DE NUEVO EN LOS PAPELES

Lectores de la Biblioteca Nacional: enterrados en el mausoleo de la cultura, vagáis por pasillos y salas de lectura como sonámbula hueste de espectros. Examinad la palabra Tumba inscrita en la pared, a la derecha de la entrada, Rue de Richelieu; pensad en que al cabo de un tiempo moriréis de una vez: ¿no sería mejor instilar algo de poesía en vuestras vidas, antes de pudriros también, como los libros y manuscritos que leéis, en otro vasto y crepuscular cementerio?
En el silencio fúnebre que os envuelve, eruditos pacientes, necrófagos ápteros, carcomen y devoran, como múridos, el saber programado. Parásitos de la historia, insectos de la filosofía, emulan las hazañas de la polilla. Como en hospitales y salas de disección, el aire apesta a yodo y formol. ¿No sentís deseos de emerger a la luz, percibir los aleteos del corazón, captar la brusca palpitación de la sangre? Abandonad el yermo sepulcro. Escuchadme.
Sin necesidad de introducir y espachurrar puñados de moscas entre las páginas de los clásicos, como cierto oscuro y maligno escritor en una modesta biblioteca de Tánger [se refiere a él mismo en su novela Reivindicación del conde Don Julián], podéis liberaros no obstante de vuestra torpe e inútil melancolía. Seguid, como yo, a una niña -Ina, Magdalen, Agnès, Dora- a alguna de las salas vetustas y sentaos frente a ella en la mesa, atrincherados con un muro de libros de consulta, procurando que el haz de la lámpara os mantenga discretamente en la sombra. Mientras ella recorre las páginas de algún manual piadoso o devocionario, exquisita en su traje de Primera Comunión, con velo y toca inmaculados y blancos verificaréis que su atención se centra, por ejemplo, en el contenido de dos obras alevemente incluidas en la colección de lectura infantil: Nuestra Señora de las Flores y El milagro de la rosa [se trata de dos novelas del francés Jean Genet, no aptas para niños...]. La adorable criatura absorberá las crudezas y obscenidades del texto con inefable candor. Sorpresa, interés, rubor, pasmo, se pintarán sucesivamente en su expresión, colorearán las delicadas mejillas.
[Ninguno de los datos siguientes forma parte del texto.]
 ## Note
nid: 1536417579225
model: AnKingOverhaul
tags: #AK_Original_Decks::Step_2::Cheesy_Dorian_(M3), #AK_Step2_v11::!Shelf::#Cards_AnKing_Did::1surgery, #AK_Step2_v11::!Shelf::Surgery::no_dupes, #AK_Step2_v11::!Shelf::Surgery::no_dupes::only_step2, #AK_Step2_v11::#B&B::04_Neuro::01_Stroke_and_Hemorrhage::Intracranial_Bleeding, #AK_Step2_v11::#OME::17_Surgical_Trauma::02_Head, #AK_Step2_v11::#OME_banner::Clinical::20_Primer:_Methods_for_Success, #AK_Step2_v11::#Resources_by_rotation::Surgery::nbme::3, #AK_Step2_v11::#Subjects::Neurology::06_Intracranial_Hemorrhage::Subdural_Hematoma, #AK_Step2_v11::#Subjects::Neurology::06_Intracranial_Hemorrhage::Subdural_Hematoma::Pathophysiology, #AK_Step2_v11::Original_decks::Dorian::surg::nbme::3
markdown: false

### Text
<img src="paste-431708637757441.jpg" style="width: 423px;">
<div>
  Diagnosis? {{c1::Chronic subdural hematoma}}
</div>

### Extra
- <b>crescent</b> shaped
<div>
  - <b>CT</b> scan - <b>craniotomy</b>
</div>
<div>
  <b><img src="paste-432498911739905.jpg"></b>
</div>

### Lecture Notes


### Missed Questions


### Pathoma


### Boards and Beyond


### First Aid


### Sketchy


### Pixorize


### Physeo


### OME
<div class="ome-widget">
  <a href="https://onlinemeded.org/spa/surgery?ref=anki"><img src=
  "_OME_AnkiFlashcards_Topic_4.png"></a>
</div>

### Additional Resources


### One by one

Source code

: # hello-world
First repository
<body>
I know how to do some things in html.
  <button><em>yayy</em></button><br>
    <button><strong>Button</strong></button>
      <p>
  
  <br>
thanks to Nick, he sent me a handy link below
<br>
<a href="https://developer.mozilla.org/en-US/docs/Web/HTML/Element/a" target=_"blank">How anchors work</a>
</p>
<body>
Su rostro soñador, las manos inmóviles en el regazo, la tela arrugada del vestido sugieren la existencia de una sensualidad naciente, tal vez la velada invitación a un dios todavía desconocido: algo como para robar el sueño al imaginario catador y estimular súbitamente su apetito. ¡Es el momento ideal para dejar caer una estampita a vuestros pies y suplicar que la recoja con sabia y bonachona sonrisa! Abriréis entonces la gabardina y se la enseñaréis: ¡en aquel lúgubre panteón del deseo, la dulce chiquita de ojos claros experimentará, estad seguros -y os lo hará compartir también a vosotros-, la emoción más terrible e intensa de su vida!
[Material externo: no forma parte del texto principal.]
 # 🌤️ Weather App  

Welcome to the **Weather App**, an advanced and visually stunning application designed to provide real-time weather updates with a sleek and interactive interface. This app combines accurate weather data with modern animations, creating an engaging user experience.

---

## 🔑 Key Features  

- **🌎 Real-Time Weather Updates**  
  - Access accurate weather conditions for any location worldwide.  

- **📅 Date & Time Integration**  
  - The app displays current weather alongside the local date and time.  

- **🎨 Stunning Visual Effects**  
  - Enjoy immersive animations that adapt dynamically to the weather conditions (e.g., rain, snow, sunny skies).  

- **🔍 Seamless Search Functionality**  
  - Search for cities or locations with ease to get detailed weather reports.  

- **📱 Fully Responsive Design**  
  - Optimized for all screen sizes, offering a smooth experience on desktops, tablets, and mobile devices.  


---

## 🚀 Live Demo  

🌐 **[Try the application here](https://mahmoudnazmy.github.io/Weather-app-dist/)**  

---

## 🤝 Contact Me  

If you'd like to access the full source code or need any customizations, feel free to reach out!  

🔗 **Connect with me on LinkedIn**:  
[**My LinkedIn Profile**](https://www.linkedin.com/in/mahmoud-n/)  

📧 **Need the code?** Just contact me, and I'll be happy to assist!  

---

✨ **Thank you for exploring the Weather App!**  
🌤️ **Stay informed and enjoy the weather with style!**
Juan Goytisolo, Paisajes después de la batalla.



P. D.: Como una súbita iluminación de lo alto acabo de recordar otras escenas de una novela aún más célebre que ésta, francesa ella, que también transcurren en una biblioteca, por lo que creo que habrá una yapa...

1 comentario:

Cristian M. Piazza dijo...

"La biblioteca de noche" de Alberto Manguel no es una novela pero es un libro que considero de cabecera sobre estas anécdotas bibliófilas.